- **WHAT TO DO**: From the entries below, copy exactly the lines from the one that contains "Begriffe eigentlich beschreiben, da" through the one that contains "die Abgabe als", both included, and only those.

**** RAW DATA

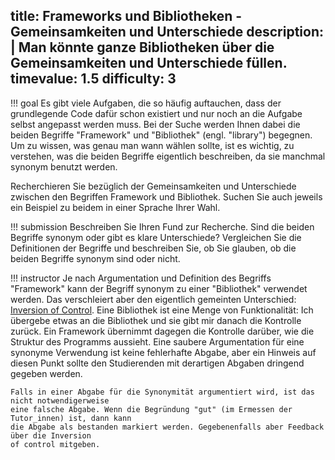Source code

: title: Frameworks und Bibliotheken - Gemeinsamkeiten und Unterschiede
description: |
  Man könnte ganze Bibliotheken über die Gemeinsamkeiten und Unterschiede füllen. 
timevalue: 1.5
difficulty: 3
---
!!! goal
    Es gibt viele Aufgaben, die so häufig auftauchen, dass der grundlegende Code dafür schon 
    existiert und nur noch an die Aufgabe selbst angepasst werden muss.
    Bei der Suche werden Ihnen dabei die beiden Begriffe "Framework" und "Bibliothek" (engl. 
    "library") begegnen. 
    Um zu wissen, was genau man wann wählen sollte, ist es wichtig, zu verstehen, was die beiden 
    Begriffe eigentlich beschreiben, da sie manchmal synonym benutzt werden.

Recherchieren Sie bezüglich der Gemeinsamkeiten und Unterschiede zwischen den Begriffen 
Framework und Bibliothek. 
Suchen Sie auch jeweils ein Beispiel zu beidem in einer Sprache Ihrer Wahl.

!!! submission 
    Beschreiben Sie Ihren Fund zur Recherche. 
    Sind die beiden Begriffe synonym oder gibt es klare Unterschiede?
    Vergleichen Sie die Definitionen der Begriffe und beschreiben Sie, ob Sie glauben, ob die 
    beiden Begriffe synonym sind oder nicht.

!!! instructor
    Je nach Argumentation und Definition des Begriffs "Framework" kann der Begriff synonym zu 
    einer "Bibliothek" verwendet werden.
    Das verschleiert aber den eigentlich gemeinten Unterschied: 
    [Inversion of Control](https://en.wikipedia.org/wiki/Inversion_of_control). 
    Eine Bibliothek ist eine Menge von Funktionalität: Ich übergebe etwas an die Bibliothek und sie 
    gibt mir danach die Kontrolle zurück.
    Ein Framework übernimmt dagegen die Kontrolle darüber, wie die Struktur des Programms 
    aussieht.
    Eine saubere Argumentation für eine synonyme Verwendung ist keine fehlerhafte Abgabe, aber 
    ein Hinweis auf diesen Punkt sollte den Studierenden mit derartigen Abgaben dringend gegeben
    werden.

    Falls in einer Abgabe für die Synonymität argumentiert wird, ist das nicht notwendigerweise
    eine falsche Abgabe. Wenn die Begründung "gut" (im Ermessen der Tutor_innen) ist, dann kann
    die Abgabe als bestanden markiert werden. Gegebenenfalls aber Feedback über die Inversion
    of control mitgeben.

********

- **EXERCISE OUTPUT**:
    Begriffe eigentlich beschreiben, da sie manchmal synonym benutzt werden.

Recherchieren Sie bezüglich der Gemeinsamkeiten und Unterschiede zwischen den Begriffen 
Framework und Bibliothek. 
Suchen Sie auch jeweils ein Beispiel zu beidem in einer Sprache Ihrer Wahl.

!!! submission 
    Beschreiben Sie Ihren Fund zur Recherche. 
    Sind die beiden Begriffe synonym oder gibt es klare Unterschiede?
    Vergleichen Sie die Definitionen der Begriffe und beschreiben Sie, ob Sie glauben, ob die 
    beiden Begriffe synonym sind oder nicht.

!!! instructor
    Je nach Argumentation und Definition des Begriffs "Framework" kann der Begriff synonym zu 
    einer "Bibliothek" verwendet werden.
    Das verschleiert aber den eigentlich gemeinten Unterschied: 
    [Inversion of Control](https://en.wikipedia.org/wiki/Inversion_of_control). 
    Eine Bibliothek ist eine Menge von Funktionalität: Ich übergebe etwas an die Bibliothek und sie 
    gibt mir danach die Kontrolle zurück.
    Ein Framework übernimmt dagegen die Kontrolle darüber, wie die Struktur des Programms 
    aussieht.
    Eine saubere Argumentation für eine synonyme Verwendung ist keine fehlerhafte Abgabe, aber 
    ein Hinweis auf diesen Punkt sollte den Studierenden mit derartigen Abgaben dringend gegeben
    werden.

    Falls in einer Abgabe für die Synonymität argumentiert wird, ist das nicht notwendigerweise
    eine falsche Abgabe. Wenn die Begründung "gut" (im Ermessen der Tutor_innen) ist, dann kann
    die Abgabe als bestanden markiert werden. Gegebenenfalls aber Feedback über die Inversion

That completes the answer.